Optimal transport-based machine learning sheds light on Huntington’s disease

vendredi 31 janvier 2020, 13h30 - 14h30

Salle de réunion, espace Turing

In this paper, we present a novel method for learning a pattern of correspondence between two data sets which is belived to have a many-to-many mirrored relationship. The proposed method is to solve the optimization problem, that minimize a loss between the first data set and the tranformed second one over the space of linear function in order to obtain the transform function and the coupling matrix. In particular, we use an optimal transport (OT)-based loss called Sinkhorn loss in order to compute the distance between the weighted empirical measures defined on the data after the transform mapping.
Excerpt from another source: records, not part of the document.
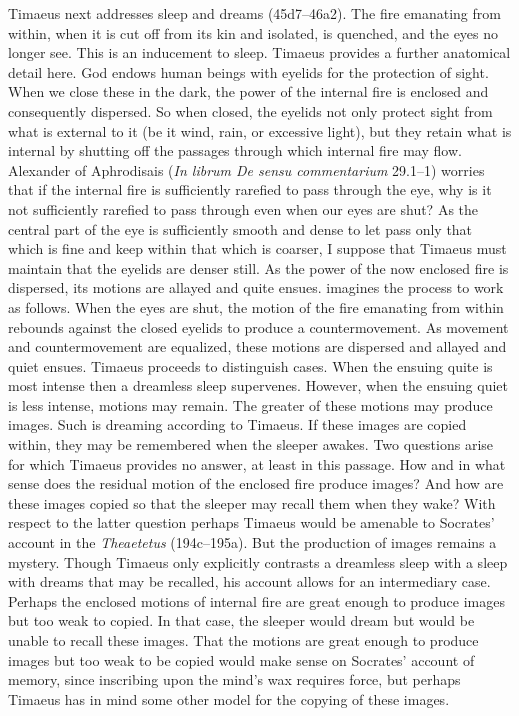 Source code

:Timaeus next addresses sleep and dreams (45d7--46a2). The fire emanating from within, when it is cut off from its kin and isolated, is quenched, and the eyes no longer see. This is an inducement to sleep. Timaeus provides a further anatomical detail here. God endows human beings with eyelids for the protection of sight. When we close these in the dark, the power of the internal fire is enclosed and consequently dispersed. So when closed, the eyelids not only protect sight from what is external to it (be it wind, rain, or excessive light), but they retain what is internal by shutting off the passages through which internal fire may flow. Alexander of Aphrodisais (\emph{In librum De sensu commentarium} 29.1--1) worries that if the internal fire is sufficiently rarefied to pass through the eye, why is it not sufficiently rarefied to pass through even when our eyes are shut? As the central part of the eye is sufficiently smooth and dense to let pass only that which is fine and keep within that which is coarser, I suppose that Timaeus must maintain that the eyelids are denser still. As the power of the now enclosed fire is dispersed, its motions are allayed and quite ensues. \citet[282--3]{Taylor:1928qb} imagines the process to work as follows. When the eyes are shut, the motion of the fire emanating from within rebounds against the closed eyelids to produce a countermovement. As movement and countermovement are equalized, these motions are dispersed and allayed and quiet ensues. Timaeus proceeds to distinguish cases. When the ensuing quite is most intense then a dreamless sleep supervenes. However, when the ensuing quiet is less intense, motions may remain. The greater of these motions may produce images. Such is dreaming according to Timaeus. If these images are copied within, they may be remembered when the sleeper awakes. Two questions arise for which Timaeus provides no answer, at least in this passage. How and in what sense does the residual motion of the enclosed fire produce images? And how are these images copied so that the sleeper may recall them when they wake? With respect to the latter question perhaps Timaeus would be amenable to Socrates' account in the \emph{Theaetetus} (194c--195a). But the production of images remains a mystery. Though Timaeus only explicitly contrasts a dreamless sleep with a sleep with dreams that may be recalled, his account allows for an intermediary case. Perhaps the enclosed motions of internal fire are great enough to produce images but too weak to copied. In that case, the sleeper would dream but would be unable to recall these images. That the motions are great enough to produce images but too weak to be copied would make sense on Socrates' account of memory, since inscribing upon the mind's wax requires force, but perhaps Timaeus has in mind some other model for the copying of these images. 

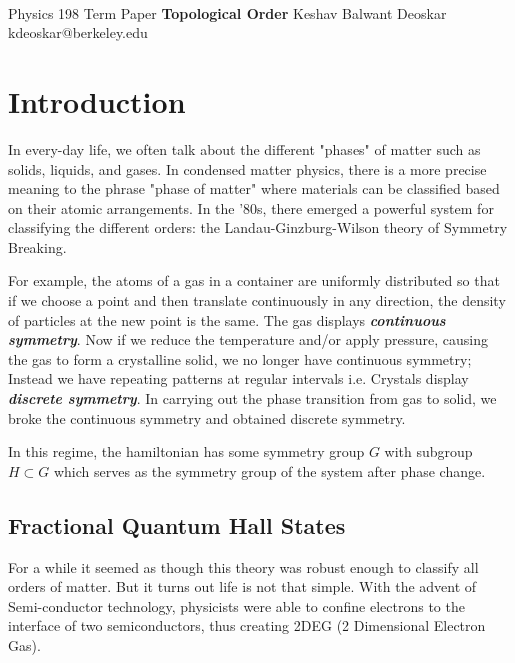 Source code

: \documentclass[11pt]{article}
\begin{document}
\thispagestyle{empty}
\bigskip \
\vspace{0.1cm}

\begin{center}
{\fontsize{22}{22} \selectfont Physics 198 Term Paper}
\vskip 16pt
{\fontsize{36}{36} \selectfont \bf \sffamily Topological Order}
\vskip 24pt
{\fontsize{18}{18} \selectfont \rmfamily Keshav Balwant Deoskar} 
\vskip 6pt
{\fontsize{14}{14} \selectfont \ttfamily kdeoskar@berkeley.edu} 
\vskip 24pt
\end{center}


\microtoc
\newpage

\section{Introduction}
In every-day life, we often talk about the different "phases" of matter such as solids, liquids, and gases. In condensed matter physics, there is a more precise meaning to the phrase "phase of matter" where materials can be classified based on their atomic arrangements. In the '80s, there emerged a powerful system for classifying the different orders: the Landau-Ginzburg-Wilson theory of Symmetry Breaking. 

\vskip 0.5cm

For example, the atoms of a gas in a container are uniformly distributed so that if we choose a point and then translate continuously in any direction, the density of particles at the new point is the same. The gas displays \textbf{\emph{continuous symmetry}}. Now if we reduce the temperature and/or apply pressure, causing the gas to form a crystalline solid, we no longer have continuous symmetry; Instead we have repeating patterns at regular intervals i.e. Crystals display \emph{\textbf{discrete symmetry}}. In carrying out the phase transition from gas to solid, we broke the continuous symmetry and obtained discrete symmetry.

\vskip 0.5cm
In this regime, the hamiltonian has some symmetry group $G$ with subgroup $H \subset G$ which serves as the symmetry group of the system after phase change.

\vskip 0.5cm
\subsection{Fractional Quantum Hall States}
\vskip 0.5cm 
For a while it seemed as though this theory was robust enough to classify all orders of matter. But it turns out life is not that simple. With the advent of Semi-conductor technology, physicists were able to confine electrons to the interface of two semiconductors, thus creating 2DEG (2 Dimensional Electron Gas).
\end{document}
The element weight is evaluated based on the kernel density estimation method.
The coupling matrix is further co-clustered to yield good row and column partitionings. There are many co-clustering algorithm, however, we rely on the spectral co-clustering method which is more adapted with our data. Experimental results on synthetic datasets show the efficiency of our model in the context of high dimensional data with many noises. In consequence, the resulting matrix contains the noises, we propose an adapted strectral co-clustering to detect and remove the noise then continue co-clustering the remaining matrix to obtain the partitions. Based on the partitioning result, we can match the row and column clusters.

Keywords: Spectral co-clustering, optimal transport, Sinkhorn loss, matching problem, Sinkhorn algorithm.